◆ Items from a data source ◆
---*---
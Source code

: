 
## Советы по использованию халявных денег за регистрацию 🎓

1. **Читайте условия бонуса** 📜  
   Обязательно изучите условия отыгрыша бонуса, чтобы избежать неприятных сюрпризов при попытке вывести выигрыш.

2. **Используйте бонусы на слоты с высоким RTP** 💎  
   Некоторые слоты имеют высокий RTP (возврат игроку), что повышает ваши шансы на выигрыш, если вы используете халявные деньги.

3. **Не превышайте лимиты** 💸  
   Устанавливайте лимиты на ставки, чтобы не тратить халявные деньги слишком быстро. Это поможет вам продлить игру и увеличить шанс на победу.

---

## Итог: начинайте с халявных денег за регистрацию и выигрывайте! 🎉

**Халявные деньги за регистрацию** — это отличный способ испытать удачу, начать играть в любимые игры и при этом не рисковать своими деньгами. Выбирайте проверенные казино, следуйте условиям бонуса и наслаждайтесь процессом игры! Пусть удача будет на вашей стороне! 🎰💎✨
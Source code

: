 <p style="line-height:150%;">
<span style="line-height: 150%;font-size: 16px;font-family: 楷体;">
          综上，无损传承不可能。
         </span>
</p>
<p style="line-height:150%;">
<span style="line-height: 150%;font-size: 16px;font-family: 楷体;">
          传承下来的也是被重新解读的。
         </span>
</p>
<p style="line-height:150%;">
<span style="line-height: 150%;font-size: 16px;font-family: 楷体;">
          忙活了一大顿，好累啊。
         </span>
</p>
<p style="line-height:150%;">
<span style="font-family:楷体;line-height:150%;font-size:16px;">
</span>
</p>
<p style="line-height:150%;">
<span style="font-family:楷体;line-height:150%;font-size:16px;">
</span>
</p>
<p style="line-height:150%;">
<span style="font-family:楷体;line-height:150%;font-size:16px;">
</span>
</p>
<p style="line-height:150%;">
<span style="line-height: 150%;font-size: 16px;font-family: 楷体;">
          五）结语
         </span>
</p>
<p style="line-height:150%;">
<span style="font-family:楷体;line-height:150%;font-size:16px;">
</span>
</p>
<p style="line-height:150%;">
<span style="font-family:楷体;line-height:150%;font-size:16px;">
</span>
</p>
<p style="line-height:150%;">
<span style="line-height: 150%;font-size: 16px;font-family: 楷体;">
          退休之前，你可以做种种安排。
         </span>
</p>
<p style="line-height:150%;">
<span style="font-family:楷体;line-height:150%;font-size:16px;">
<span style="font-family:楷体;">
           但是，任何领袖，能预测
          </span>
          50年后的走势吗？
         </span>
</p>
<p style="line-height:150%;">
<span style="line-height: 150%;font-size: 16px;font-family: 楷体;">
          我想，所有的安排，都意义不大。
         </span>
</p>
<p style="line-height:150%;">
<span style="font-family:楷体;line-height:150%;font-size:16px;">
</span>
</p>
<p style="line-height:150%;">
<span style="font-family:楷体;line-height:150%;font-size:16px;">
---*---
◆ What the task asks ◆
Go through the records from the first line and copy each one exactly, ending after the line that contains "3. **Не превышайте лимиты** 💸". Give nothing else.

◆ Reply ◆
Source code

: 
## Советы по использованию халявных денег за регистрацию 🎓

1. **Читайте условия бонуса** 📜  
   Обязательно изучите условия отыгрыша бонуса, чтобы избежать неприятных сюрпризов при попытке вывести выигрыш.

2. **Используйте бонусы на слоты с высоким RTP** 💎  
   Некоторые слоты имеют высокий RTP (возврат игроку), что повышает ваши шансы на выигрыш, если вы используете халявные деньги.

3. **Не превышайте лимиты** 💸  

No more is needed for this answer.